──────── Provided data

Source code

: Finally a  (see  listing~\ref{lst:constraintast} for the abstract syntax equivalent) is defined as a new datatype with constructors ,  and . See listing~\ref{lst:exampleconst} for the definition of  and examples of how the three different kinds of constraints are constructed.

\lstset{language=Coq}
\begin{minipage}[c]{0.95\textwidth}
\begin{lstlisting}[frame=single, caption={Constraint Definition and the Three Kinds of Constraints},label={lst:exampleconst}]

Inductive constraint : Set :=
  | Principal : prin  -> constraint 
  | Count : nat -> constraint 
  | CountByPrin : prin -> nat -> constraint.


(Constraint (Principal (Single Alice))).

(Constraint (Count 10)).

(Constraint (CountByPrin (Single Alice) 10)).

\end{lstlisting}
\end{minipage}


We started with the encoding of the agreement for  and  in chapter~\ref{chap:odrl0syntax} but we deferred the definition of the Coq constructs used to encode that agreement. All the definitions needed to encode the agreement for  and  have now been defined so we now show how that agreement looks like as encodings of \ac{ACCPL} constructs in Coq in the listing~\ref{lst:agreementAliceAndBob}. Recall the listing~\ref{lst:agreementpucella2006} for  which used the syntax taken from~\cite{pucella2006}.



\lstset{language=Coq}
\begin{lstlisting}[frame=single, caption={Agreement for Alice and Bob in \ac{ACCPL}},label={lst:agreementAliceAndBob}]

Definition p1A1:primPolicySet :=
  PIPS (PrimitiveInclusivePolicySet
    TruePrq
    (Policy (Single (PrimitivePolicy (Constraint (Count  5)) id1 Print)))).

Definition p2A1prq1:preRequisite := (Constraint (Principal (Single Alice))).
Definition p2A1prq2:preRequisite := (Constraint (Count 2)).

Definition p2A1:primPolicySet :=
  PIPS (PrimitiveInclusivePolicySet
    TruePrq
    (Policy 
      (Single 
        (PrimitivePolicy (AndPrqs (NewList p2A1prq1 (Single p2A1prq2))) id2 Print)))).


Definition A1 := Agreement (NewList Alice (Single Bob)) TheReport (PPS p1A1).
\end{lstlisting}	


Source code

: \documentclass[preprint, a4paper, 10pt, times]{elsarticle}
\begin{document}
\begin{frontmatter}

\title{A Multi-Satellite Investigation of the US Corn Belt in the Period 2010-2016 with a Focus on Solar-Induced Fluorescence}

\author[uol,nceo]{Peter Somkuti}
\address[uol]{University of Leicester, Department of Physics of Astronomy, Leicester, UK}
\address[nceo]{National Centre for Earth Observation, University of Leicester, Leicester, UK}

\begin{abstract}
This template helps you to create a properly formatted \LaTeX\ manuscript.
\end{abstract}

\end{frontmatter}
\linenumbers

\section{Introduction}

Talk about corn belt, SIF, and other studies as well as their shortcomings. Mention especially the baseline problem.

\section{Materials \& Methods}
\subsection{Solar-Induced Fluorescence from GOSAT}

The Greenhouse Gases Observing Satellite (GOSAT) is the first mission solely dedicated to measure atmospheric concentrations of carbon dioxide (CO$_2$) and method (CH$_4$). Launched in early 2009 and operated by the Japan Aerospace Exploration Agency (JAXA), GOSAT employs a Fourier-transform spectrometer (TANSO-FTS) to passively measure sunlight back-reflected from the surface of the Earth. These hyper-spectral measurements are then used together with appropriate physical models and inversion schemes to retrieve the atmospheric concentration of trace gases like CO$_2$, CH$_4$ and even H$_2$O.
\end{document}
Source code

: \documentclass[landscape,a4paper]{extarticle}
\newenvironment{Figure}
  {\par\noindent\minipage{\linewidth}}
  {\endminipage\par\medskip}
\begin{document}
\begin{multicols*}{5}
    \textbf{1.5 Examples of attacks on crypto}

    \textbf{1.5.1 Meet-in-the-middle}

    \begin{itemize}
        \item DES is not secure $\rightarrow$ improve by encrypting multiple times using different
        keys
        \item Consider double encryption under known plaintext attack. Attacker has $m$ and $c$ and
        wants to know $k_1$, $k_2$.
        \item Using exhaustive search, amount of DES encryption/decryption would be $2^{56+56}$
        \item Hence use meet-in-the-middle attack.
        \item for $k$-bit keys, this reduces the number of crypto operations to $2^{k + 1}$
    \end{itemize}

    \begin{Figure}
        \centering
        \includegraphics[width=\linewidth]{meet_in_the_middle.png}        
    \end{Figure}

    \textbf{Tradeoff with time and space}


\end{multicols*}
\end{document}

────────────────

▸ **What you are asked to do**
Every line above that includes the word "preRequisite" must appear in the answer.

▸ **Result for this exercise**
Definition p2A1prq1:preRequisite := (Constraint (Principal (Single Alice))).
Definition p2A1prq2:preRequisite := (Constraint (Count 2)).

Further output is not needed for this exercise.